"Existe
um certo misoneísmo no meio jurídico. Mas, essencialmente, o juiz é um
aplicador da lei, enquanto o advogado é um criador. Por isso, o advogado
está mais aberto às inovações do Judiciário." Assim entende o
presidente eleito do Tribunal Regional Federal da 3ª Região, Newton De Lucca, primeiro representante do quinto constitucional a ocupar a cadeira da presidência do Tribunal.
Para
o presidente, a plena informatização do tribunal é um passo fundamental
na luta contra a morosidade do Poder Judiciário.
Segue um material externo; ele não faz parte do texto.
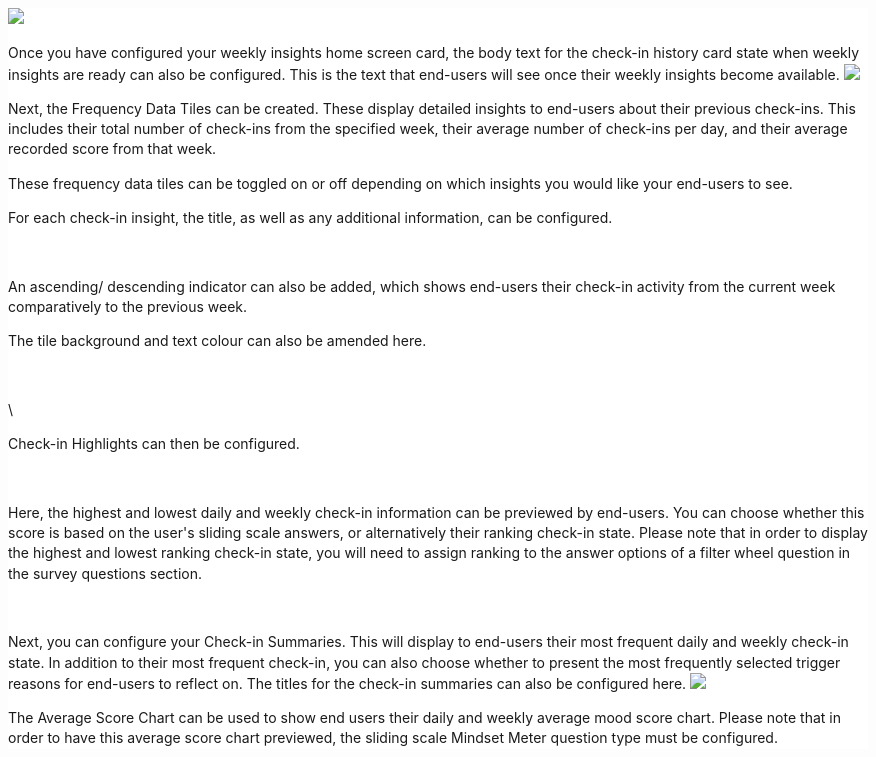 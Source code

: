 &#x20;![](https://lh7-us.googleusercontent.com/a\_uVFAah7vOGxMMDqLcTWN8a2TxG3IDBAUT0XYxj45NVDux0Bk8lYYSwd5Ow1KQq54Zpzrg5O9d0QL\_q7Bjm79I-PVVN-caszgR\_MEi5U-bMCjWx8Cp3yN3HcrIZ6UYWo-ucqZMCNcIGH\_RFYIVaBEs)



Once you have configured your weekly insights home screen card, the body text for the check-in history card state when weekly insights are ready can also be configured. This is the text that end-users will see once their weekly insights become available. ![](https://lh7-us.googleusercontent.com/pb7qtadTn7ZMKQCkKdb3VyCARZQJLzfYeqDcGArwTEgvOburK02EXi26gT-g-OduOuHPTqIg6SGM2kOAZdRGArlKSKkpSP6aj\_Agefy58DyzlG9zzyHXCxyHRy0\_-zw6LIUCxY3nyF1rEYhDDoPtvy0)



Next, the Frequency Data Tiles can be created. These display detailed insights to end-users about their previous check-ins. This includes their total number of check-ins from the specified week, their average number of check-ins per day, and their average recorded score from that week.&#x20;

These frequency data tiles can be toggled on or off depending on which insights you would like your end-users to see.

For each check-in insight, the title, as well as any additional information, can be configured.

<figure><img src="https://lh7-us.googleusercontent.com/-xwdsWtYM0IlRMU6KNx7Ohcy1jb-XwkBZnUQjTCwZ7vOZf7-NEB8hZZ5RC4pJXXXjO72_G81ivyAioh_PMV1CN6EdvewCwhwOyutXi05k8s76pSATJarjv_3KP8HcNiG5wqEg2kJXfgFku_05sfcEgQ" alt=""><figcaption></figcaption></figure>

An ascending/ descending indicator can also be added, which shows end-users their check-in activity from the current week comparatively to the previous week.&#x20;

The tile background and text colour can also be amended here.&#x20;

<figure><img src="https://lh7-us.googleusercontent.com/tRItPUY3Lw9fi7Ql7a4pi0WN06PzddLpkU7G_DiqyoUN751UKueA1Y11yFGxINfv0OKhVdGqVhCnke7DIAb6GVuUSNFkrC2t6GUGdKbBL9uyuRnw_krUixm5OHBuUq5StSqSGBJKMQg1vUirOr59Ft0" alt=""><figcaption></figcaption></figure>

\


Check-in Highlights can then be configured.

&#x20;

<figure><img src="https://lh7-us.googleusercontent.com/R58BKoOVpG452Y9RvOBvgAyVH58ZqlKQPlpW0iQJJMO1FLm7qk7QqYagCdUgfvxwpLVBhdiTwToMLpdhLt5ADb_wZnBD2AQ3wCU_dgKiuC1SkbRzciVgMtJaG02YlkC5OHjUT0iBxLFLpBaPrLwDAOE" alt=""><figcaption></figcaption></figure>

Here, the highest and lowest daily and weekly check-in information can be previewed by end-users. You can choose whether this score is based on the user's sliding scale answers, or alternatively their ranking check-in state. Please note that in order to display the highest and lowest ranking check-in state, you will need to assign ranking to the answer options of a filter wheel question in the survey questions section.

&#x20;

<figure><img src="https://lh7-us.googleusercontent.com/RZoK5wzTXy4VO-2Y9gS_geG_AAgeJMRS0l5akTtBks8f-BX_yruQEuK6P88F5skp_vUR2a4BSpdOK9Ug_zLu2kQw5EZBvOytMAXRFEJBZSb2WgL8-hab9OUfQVQWiPYNAchXLmzs5bubblCpqaxpKz8" alt=""><figcaption></figcaption></figure>

Next, you can configure your Check-in Summaries. This will display to end-users their most frequent daily and weekly check-in state. In addition to their most frequent check-in, you can also choose whether to present the most frequently selected trigger reasons for end-users to reflect on. The titles for the check-in summaries can also be configured here. ![](https://lh7-us.googleusercontent.com/yXoVXq6wsI5W4Y2\_B4QLskLQYp9MpiOt2LVjDSpXACBO7LrOiyYgyRH197okekhC1Elz6T7O-nhRJIA8LP8i2uFfW6OJJtXszbDFQE6SivHnSfJh4cryZRb2PvHeheoSypTt6vFR15bIUC50LUQo3fc)

The Average Score Chart can be used to show end users their daily and weekly average mood score chart. Please note that in order to have this average score chart previewed, the sliding scale Mindset Meter question type must be configured.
Newton De Lucca ainda
entende que a maior pedra no sapato do Judiciário é o próprio Poder
Público, que por conta da má administração e prestação de serviços,
acaba judicializando demais temas como, por exemplo, a Previdência
Social.
Avesso às soluções mágicas para os problemas do
Judiciário, Newton De Lucca prefere falar em aperfeiçoamento dia a dia,
passo a passo, por meio de reestruturação administrativa, conquista da
autonomia financeira, aumento do número de juízes, criação de novos
TRFs, entre outras medidas.
Newton De Lucca é professor de Direito Comercial da Uninove e da USP, instituição pela qual é Doutor em Direito Comercial. Está no tribunal desde 1996, e antes de assumir o comando do TRF-3 passou pelas três seções do tribunal. Leva para a presidência 15
anos de magistratura, 25 de advocacia e mais de 30 de docência, por
vontade dos 27 dos 38 desembargadores que votaram na última eleição,
realizada no dia 16 de dezembro. Desde 2005 é vice-presidente do Instituto de Derecho Privado Latinoamericano.
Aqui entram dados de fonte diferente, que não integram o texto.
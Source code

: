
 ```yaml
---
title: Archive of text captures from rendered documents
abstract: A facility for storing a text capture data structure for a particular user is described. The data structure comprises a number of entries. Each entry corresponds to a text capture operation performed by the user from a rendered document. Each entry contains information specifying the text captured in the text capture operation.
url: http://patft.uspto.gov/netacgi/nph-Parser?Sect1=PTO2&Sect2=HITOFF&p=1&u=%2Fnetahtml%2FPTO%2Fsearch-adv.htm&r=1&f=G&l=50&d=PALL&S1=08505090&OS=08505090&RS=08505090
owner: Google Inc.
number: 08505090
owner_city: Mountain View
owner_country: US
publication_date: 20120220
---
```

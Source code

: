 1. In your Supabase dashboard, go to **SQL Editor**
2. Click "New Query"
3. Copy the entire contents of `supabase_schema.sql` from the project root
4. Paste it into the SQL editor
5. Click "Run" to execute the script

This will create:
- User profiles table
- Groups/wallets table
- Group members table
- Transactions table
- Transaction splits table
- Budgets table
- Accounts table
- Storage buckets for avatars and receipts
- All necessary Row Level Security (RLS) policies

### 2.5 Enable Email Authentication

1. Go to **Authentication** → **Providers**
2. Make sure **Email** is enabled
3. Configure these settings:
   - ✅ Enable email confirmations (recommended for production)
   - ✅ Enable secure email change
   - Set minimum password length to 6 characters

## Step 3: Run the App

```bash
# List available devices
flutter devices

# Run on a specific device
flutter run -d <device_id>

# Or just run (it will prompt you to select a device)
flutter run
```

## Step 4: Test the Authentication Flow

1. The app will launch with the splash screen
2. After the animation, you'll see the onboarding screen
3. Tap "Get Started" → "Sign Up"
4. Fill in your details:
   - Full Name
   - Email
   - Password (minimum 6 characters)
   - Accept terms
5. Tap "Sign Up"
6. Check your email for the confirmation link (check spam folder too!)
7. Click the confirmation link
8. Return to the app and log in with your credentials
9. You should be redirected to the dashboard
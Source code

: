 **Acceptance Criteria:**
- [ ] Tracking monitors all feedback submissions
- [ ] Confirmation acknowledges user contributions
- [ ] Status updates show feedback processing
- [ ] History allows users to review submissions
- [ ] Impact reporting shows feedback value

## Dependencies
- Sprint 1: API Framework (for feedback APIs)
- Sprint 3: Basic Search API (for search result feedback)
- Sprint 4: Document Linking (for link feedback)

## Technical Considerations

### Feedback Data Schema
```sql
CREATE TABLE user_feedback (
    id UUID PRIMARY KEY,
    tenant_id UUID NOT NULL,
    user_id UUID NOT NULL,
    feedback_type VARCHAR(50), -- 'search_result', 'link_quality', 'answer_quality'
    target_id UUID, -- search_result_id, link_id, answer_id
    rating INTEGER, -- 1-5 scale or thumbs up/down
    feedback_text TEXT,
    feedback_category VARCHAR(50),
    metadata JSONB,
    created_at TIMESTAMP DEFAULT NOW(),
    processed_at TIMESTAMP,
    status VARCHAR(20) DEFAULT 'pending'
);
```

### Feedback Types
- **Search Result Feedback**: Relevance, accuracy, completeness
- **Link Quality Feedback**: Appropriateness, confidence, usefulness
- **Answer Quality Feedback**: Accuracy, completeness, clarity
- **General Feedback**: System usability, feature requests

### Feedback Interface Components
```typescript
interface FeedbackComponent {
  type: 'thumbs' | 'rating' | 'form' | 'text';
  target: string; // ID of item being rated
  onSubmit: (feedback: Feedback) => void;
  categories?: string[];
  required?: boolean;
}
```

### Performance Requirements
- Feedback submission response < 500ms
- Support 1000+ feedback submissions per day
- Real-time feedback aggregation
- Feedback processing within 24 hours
Leia a entrevista que o presidente do TRF-3, Newton de Lucca, concedeu à ConJur.
ConJur
— O senhor é o primeiro presidente oriundo do quinto constitucional a
assumir a presidência do TRF-3. O que isso representa para o Tribunal?
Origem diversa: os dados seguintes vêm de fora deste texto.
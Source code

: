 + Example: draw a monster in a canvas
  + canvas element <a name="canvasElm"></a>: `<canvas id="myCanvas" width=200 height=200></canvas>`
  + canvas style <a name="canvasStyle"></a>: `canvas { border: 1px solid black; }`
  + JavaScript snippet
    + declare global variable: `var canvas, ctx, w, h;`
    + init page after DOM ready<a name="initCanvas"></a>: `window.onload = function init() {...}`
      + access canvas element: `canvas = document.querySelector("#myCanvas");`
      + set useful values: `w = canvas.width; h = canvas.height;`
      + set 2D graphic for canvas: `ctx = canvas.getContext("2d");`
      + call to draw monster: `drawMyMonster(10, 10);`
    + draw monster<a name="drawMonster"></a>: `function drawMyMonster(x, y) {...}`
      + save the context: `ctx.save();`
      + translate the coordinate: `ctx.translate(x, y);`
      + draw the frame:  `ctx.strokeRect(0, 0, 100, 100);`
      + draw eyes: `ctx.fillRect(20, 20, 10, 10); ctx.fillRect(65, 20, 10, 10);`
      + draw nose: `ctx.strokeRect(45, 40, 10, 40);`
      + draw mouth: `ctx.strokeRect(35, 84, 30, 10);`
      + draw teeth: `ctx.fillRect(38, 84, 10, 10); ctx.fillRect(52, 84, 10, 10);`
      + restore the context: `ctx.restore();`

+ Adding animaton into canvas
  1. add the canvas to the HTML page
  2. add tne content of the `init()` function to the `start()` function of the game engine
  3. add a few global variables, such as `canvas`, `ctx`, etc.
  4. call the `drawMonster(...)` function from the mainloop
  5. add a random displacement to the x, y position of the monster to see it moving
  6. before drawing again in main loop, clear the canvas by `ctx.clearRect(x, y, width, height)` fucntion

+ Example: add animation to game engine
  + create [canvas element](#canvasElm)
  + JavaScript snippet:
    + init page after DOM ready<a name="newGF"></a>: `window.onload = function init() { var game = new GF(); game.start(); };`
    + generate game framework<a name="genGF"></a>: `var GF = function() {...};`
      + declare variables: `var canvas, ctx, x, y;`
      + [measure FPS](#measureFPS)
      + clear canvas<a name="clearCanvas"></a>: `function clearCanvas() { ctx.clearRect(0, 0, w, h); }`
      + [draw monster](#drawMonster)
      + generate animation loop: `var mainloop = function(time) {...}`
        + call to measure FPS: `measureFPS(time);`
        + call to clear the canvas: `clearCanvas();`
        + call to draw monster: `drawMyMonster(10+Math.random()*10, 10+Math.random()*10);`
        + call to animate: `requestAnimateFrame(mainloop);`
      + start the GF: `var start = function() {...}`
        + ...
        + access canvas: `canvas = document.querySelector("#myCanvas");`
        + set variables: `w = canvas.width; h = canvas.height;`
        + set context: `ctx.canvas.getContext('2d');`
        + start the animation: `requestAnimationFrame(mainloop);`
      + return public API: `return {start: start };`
Newton De Lucca — Acredito que um presidente que veio do quinto
está mais sensível às questões do Judiciário que envolvem o advogado, o
que não quer dizer favorecimento. O presidente deve gerir um tribunal
de forma que ele preste o melhor atendimento jurisdicional possível à
população, e deve administrá-lo objetivando que os servidores, juízes,
advogados, Ministério Público e demais agente da Justiça possam
desenvolver o seu trabalho da melhor maneira possível. Vejo um certo
misoneísmo no meio jurídico, que é refratário às inovações.
ConJur — Então o senhor acredita que, em linhas gerais, um presidente juiz é mais conservador que um presidente advogado?
Newton De Lucca — Não necessariamente. Veja: Um juiz é
essencialmente um aplicador do Direito, enquanto o advogado um criador
do Direito, pois precisa criar teses a todo o momento. De modo que, o
advogado tende a possuir uma visão mais aberta, voltada para a
construção de soluções, o que torna o seu espírito menos refratário. No
caso do processo eletrônico, por exemplo, o advogado tende a encarar
isto de maneira mais empolgada que o juiz, até porque este também pensa
pelo aspecto da segurança, e com toda razão. Mas precisamos ter a
coragem para inovar as coisas, senão nós nunca sairemos do lugar onde
estamos.
ConJur — Já que estamos falando de inovações, quais são os planos do senhor para o TRF-3?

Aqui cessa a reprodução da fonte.